Sunday, December 13, 2015

Representing Sexual Abuse in Outlander and Spotlight

I spent this weekend in 1740's Scotland and 2000's Boston thanks to Starz's Outlander and Tom McCarthy's Spotlight. These are two very different (excellent) stories depicting two very different times, but they overlap on one key element: they both contain stories of rape and molestation committed by men, on men (or boys). Here's my attempt to work out how those representations worked, and what they might mean.

Outlander's male protagonist is the strapping, fearless Scottish Jacobite soldier Jamie Fraser who is married to Claire, a time-traveling combat nurse pulled back to 1743 from 1945 (forgive the premise; it's actually great). Jamie's dealings with the Scottish rebellion from the British has left a price on his head, and when he is captured and sent to prison close to the end of the first season, Claire musters up some comrades and cattle (yes, cattle) to break Jamie out before he is hanged. However, it's not Claire who gets to him first but rather the show's villain, "Black" Jack Randall, a redcoat gone rogue who has a perverse obsession with Jamie. How perverse? Let's just say that movie blood hardly ever makes me squeamish, but Black Jack's brutal flogging -- 100 lashes -- of Jamie midway through the season made me yelp in protest despite being alone in my apartment.

Black Jack's goal is not just to torture Jamie. He wants to break him. Tobias Menzies, who plays Randall, has said that he thinks Randall is an exercise in sadism and that some viewers reckon Randall loves him, and he plays the character with just enough empathy for the viewer to feel horror and pity in equal measure. I won't go into all the details, but Black Jack breaks Jamie down not only by raping him but by inflicting so much shame against his masculinity, sexuality, and love for Claire that he is left staring, unmoving, wishing for death. And we see it all.

 Randall's sadism at work

Spotlight, on the other hand, relies on testimony by victims of Boston's priest abuse scandal to represent male sexual abuse. What starts as a seemingly regional story based on a single priest and a few hush-hush settlements begins to spiral as more leads point to a city- and even country-wide scandal. It's as if all of Boston had been muzzled for decades by the Catholic Church; the abuse was rampant, everyone knew, and no one could speak up. Shame and silencing were everywhere. We don't see reenactments of these crimes but rather feel their gravity thanks their simple multitude. Numbers speak loudly here -- 13 priests becomes 90 becomes 250 -- and the breaking down of a few survivors as the film employs them to recount what happened to them as boys is more than enough. We feel those broken spirits multiply as we see the names and addresses of the priests tally up.

One of many of the Boston priests' victims, Phil Saviano

Both stories examine what it means to be a victim just as much as they examine what it means to be a predator, especially when those victims are male. For some reason, watching Randall rape Jamie made me more uncomfortable than watching him attempt to rape Claire, which he does earlier in the season. Maybe it's because I have seen rapes against women on screen before.
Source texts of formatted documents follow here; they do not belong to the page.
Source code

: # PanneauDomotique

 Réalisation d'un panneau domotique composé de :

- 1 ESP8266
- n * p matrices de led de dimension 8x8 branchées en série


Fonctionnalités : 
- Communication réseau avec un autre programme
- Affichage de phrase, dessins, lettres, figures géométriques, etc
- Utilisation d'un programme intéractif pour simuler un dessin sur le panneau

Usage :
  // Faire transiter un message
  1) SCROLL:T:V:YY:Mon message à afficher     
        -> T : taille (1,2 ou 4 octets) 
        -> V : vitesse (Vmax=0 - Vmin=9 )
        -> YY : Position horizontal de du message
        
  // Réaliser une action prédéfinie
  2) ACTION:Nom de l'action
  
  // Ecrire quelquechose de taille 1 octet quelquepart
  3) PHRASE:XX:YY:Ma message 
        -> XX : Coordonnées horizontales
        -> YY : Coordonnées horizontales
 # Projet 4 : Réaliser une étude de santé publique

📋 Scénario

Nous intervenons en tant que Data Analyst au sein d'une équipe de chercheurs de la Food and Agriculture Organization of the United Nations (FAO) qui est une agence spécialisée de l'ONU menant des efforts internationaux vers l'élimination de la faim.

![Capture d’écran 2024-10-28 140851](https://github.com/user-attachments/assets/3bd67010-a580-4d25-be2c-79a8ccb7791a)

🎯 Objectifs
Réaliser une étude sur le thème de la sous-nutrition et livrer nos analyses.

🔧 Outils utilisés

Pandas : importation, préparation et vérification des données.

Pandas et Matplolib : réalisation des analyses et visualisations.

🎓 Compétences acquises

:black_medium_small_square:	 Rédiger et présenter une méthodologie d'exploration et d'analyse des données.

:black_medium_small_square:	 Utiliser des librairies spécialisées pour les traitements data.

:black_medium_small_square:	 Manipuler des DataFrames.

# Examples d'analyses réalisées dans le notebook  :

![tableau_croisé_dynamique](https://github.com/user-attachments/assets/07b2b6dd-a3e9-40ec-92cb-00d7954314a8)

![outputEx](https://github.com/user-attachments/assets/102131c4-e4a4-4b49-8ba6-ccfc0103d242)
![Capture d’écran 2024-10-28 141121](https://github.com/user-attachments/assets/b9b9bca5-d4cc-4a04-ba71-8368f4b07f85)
Heck, SVU is dedicated almost entirely to this phenomenon. Yet I think it's because seeing an ultra-masculine man who builds his manhood on his strength being broken down into helplessness was as tragic as the thought of pedophile priests singling out boys from poor families with absent fathers.  The victims are different but their pain is the same. It's that of the predators boring shame so deeply into their souls that silence is their only companion. Especially when those predators have incredibly unshakable systems of power to shelter them from justice (the priests were simply sent elsewhere; Black Jack's got Britain propping him up by his Redcoat).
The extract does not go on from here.